## DATA LISTING
Content starts

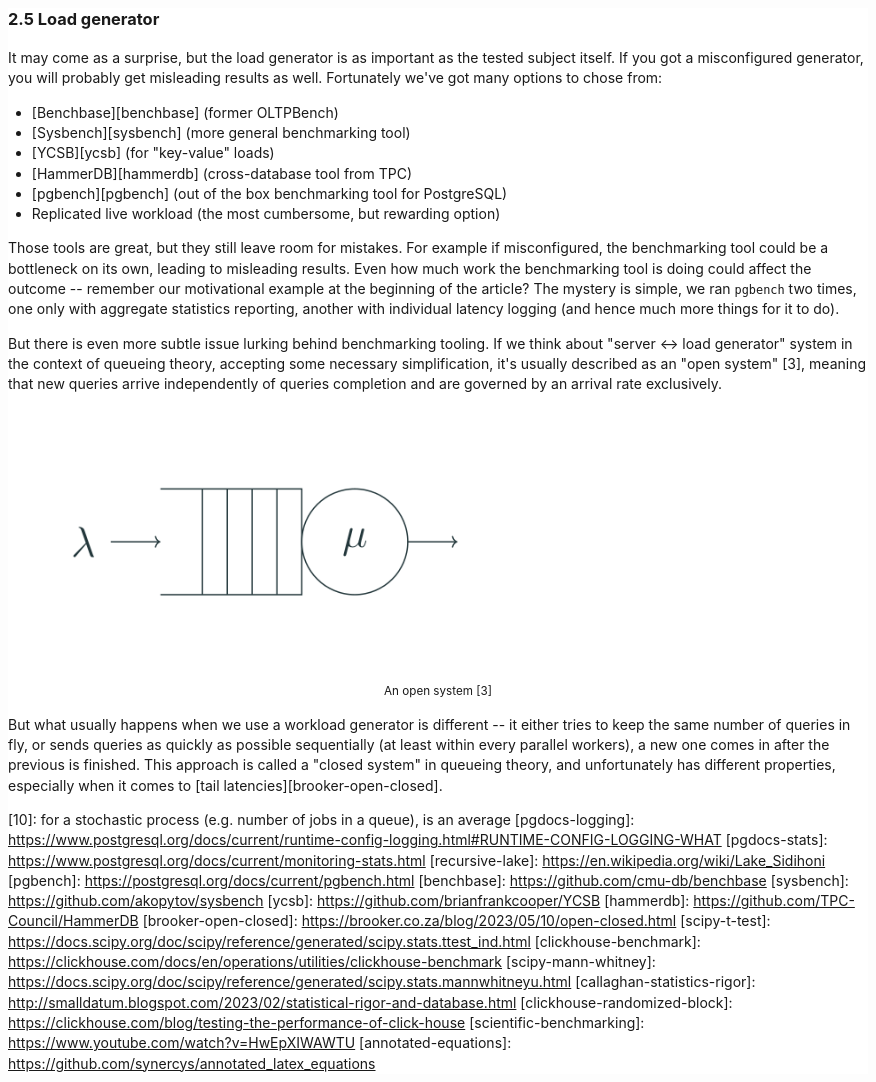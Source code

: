 ### 2.5 Load generator

It may come as a surprise, but the load generator is as important as the tested
subject itself. If you got a misconfigured generator, you will probably get
misleading results as well. Fortunately we've got many options to chose from:

* [Benchbase][benchbase] (former OLTPBench)
* [Sysbench][sysbench] (more general benchmarking tool)
* [YCSB][ycsb] (for "key-value" loads)
* [HammerDB][hammerdb] (cross-database tool from TPC)
* [pgbench][pgbench] (out of the box benchmarking tool for PostgreSQL)
* Replicated live workload (the most cumbersome, but rewarding option)

Those tools are great, but they still leave room for mistakes. For example if
misconfigured, the benchmarking tool could be a bottleneck on its own, leading
to misleading results. Even how much work the benchmarking tool is doing could
affect the outcome -- remember our motivational example at the beginning of the
article? The mystery is simple, we ran `pgbench` two times, one only with
aggregate statistics reporting, another with individual latency logging (and
hence much more things for it to do).

But there is even more subtle issue lurking behind benchmarking tooling. If we
think about "server <-> load generator" system in the context of queueing
theory, accepting some necessary simplification, it's usually described as an
"open system" [3], meaning that new queries arrive independently of queries
completion and are governed by an arrival rate exclusively.

<p align="center">
<figure>
 <img src="/public/img/stats/open-system.png" border="0" width="60%" style="margin: auto">
 <figcaption>
      <p align="center"><small>An open system [3]</small></p>
  </figcaption>
</figure>
</p>

But what usually happens when we use a workload generator is different -- it
either tries to keep the same number of queries in fly, or sends queries as
quickly as possible sequentially (at least within every parallel workers), a
new one comes in after the previous is finished. This approach is called a
"closed system" in queueing theory, and unfortunately has different
properties, especially when it comes to [tail latencies][brooker-open-closed].


[10]: for a stochastic process (e.g. number of jobs in a queue), is an average
[pgdocs-logging]: https://www.postgresql.org/docs/current/runtime-config-logging.html#RUNTIME-CONFIG-LOGGING-WHAT
[pgdocs-stats]: https://www.postgresql.org/docs/current/monitoring-stats.html
[recursive-lake]: https://en.wikipedia.org/wiki/Lake_Sidihoni
[pgbench]: https://postgresql.org/docs/current/pgbench.html
[benchbase]: https://github.com/cmu-db/benchbase
[sysbench]: https://github.com/akopytov/sysbench
[ycsb]: https://github.com/brianfrankcooper/YCSB
[hammerdb]: https://github.com/TPC-Council/HammerDB
[brooker-open-closed]: https://brooker.co.za/blog/2023/05/10/open-closed.html
[scipy-t-test]: https://docs.scipy.org/doc/scipy/reference/generated/scipy.stats.ttest_ind.html
[clickhouse-benchmark]: https://clickhouse.com/docs/en/operations/utilities/clickhouse-benchmark
[scipy-mann-whitney]: https://docs.scipy.org/doc/scipy/reference/generated/scipy.stats.mannwhitneyu.html
[callaghan-statistics-rigor]: http://smalldatum.blogspot.com/2023/02/statistical-rigor-and-database.html
[clickhouse-randomized-block]: https://clickhouse.com/blog/testing-the-performance-of-click-house
[scientific-benchmarking]: https://www.youtube.com/watch?v=HwEpXIWAWTU
[annotated-equations]: https://github.com/synercys/annotated_latex_equations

Content ends

## WHAT THIS TASK INVOLVES
Your answer should reproduce every line of the data verbatim and include no images.

## EXERCISE RESPONSE
Source code

: ### 2.5 Load generator

It may come as a surprise, but the load generator is as important as the tested
subject itself. If you got a misconfigured generator, you will probably get
misleading results as well. Fortunately we've got many options to chose from:

* [Benchbase][benchbase] (former OLTPBench)
* [Sysbench][sysbench] (more general benchmarking tool)
* [YCSB][ycsb] (for "key-value" loads)
* [HammerDB][hammerdb] (cross-database tool from TPC)
* [pgbench][pgbench] (out of the box benchmarking tool for PostgreSQL)
* Replicated live workload (the most cumbersome, but rewarding option)

Those tools are great, but they still leave room for mistakes. For example if
misconfigured, the benchmarking tool could be a bottleneck on its own, leading
to misleading results. Even how much work the benchmarking tool is doing could
affect the outcome -- remember our motivational example at the beginning of the
article? The mystery is simple, we ran `pgbench` two times, one only with
aggregate statistics reporting, another with individual latency logging (and
hence much more things for it to do).

But there is even more subtle issue lurking behind benchmarking tooling. If we
think about "server <-> load generator" system in the context of queueing
theory, accepting some necessary simplification, it's usually described as an
"open system" [3], meaning that new queries arrive independently of queries
completion and are governed by an arrival rate exclusively.

<p align="center">
<figure>
 <img src="/public/img/stats/open-system.png" border="0" width="60%" style="margin: auto">
 <figcaption>
      <p align="center"><small>An open system [3]</small></p>
  </figcaption>
</figure>
</p>

But what usually happens when we use a workload generator is different -- it
either tries to keep the same number of queries in fly, or sends queries as
quickly as possible sequentially (at least within every parallel workers), a
new one comes in after the previous is finished. This approach is called a
"closed system" in queueing theory, and unfortunately has different
properties, especially when it comes to [tail latencies][brooker-open-closed].


[10]: for a stochastic process (e.g. number of jobs in a queue), is an average
[pgdocs-logging]: https://www.postgresql.org/docs/current/runtime-config-logging.html#RUNTIME-CONFIG-LOGGING-WHAT
[pgdocs-stats]: https://www.postgresql.org/docs/current/monitoring-stats.html
[recursive-lake]: https://en.wikipedia.org/wiki/Lake_Sidihoni
[pgbench]: https://postgresql.org/docs/current/pgbench.html
[benchbase]: https://github.com/cmu-db/benchbase
[sysbench]: https://github.com/akopytov/sysbench
[ycsb]: https://github.com/brianfrankcooper/YCSB
[hammerdb]: https://github.com/TPC-Council/HammerDB
[brooker-open-closed]: https://brooker.co.za/blog/2023/05/10/open-closed.html
[scipy-t-test]: https://docs.scipy.org/doc/scipy/reference/generated/scipy.stats.ttest_ind.html
[clickhouse-benchmark]: https://clickhouse.com/docs/en/operations/utilities/clickhouse-benchmark
[scipy-mann-whitney]: https://docs.scipy.org/doc/scipy/reference/generated/scipy.stats.mannwhitneyu.html
[callaghan-statistics-rigor]: http://smalldatum.blogspot.com/2023/02/statistical-rigor-and-database.html
[clickhouse-randomized-block]: https://clickhouse.com/blog/testing-the-performance-of-click-house
[scientific-benchmarking]: https://www.youtube.com/watch?v=HwEpXIWAWTU
[annotated-equations]: https://github.com/synercys/annotated_latex_equations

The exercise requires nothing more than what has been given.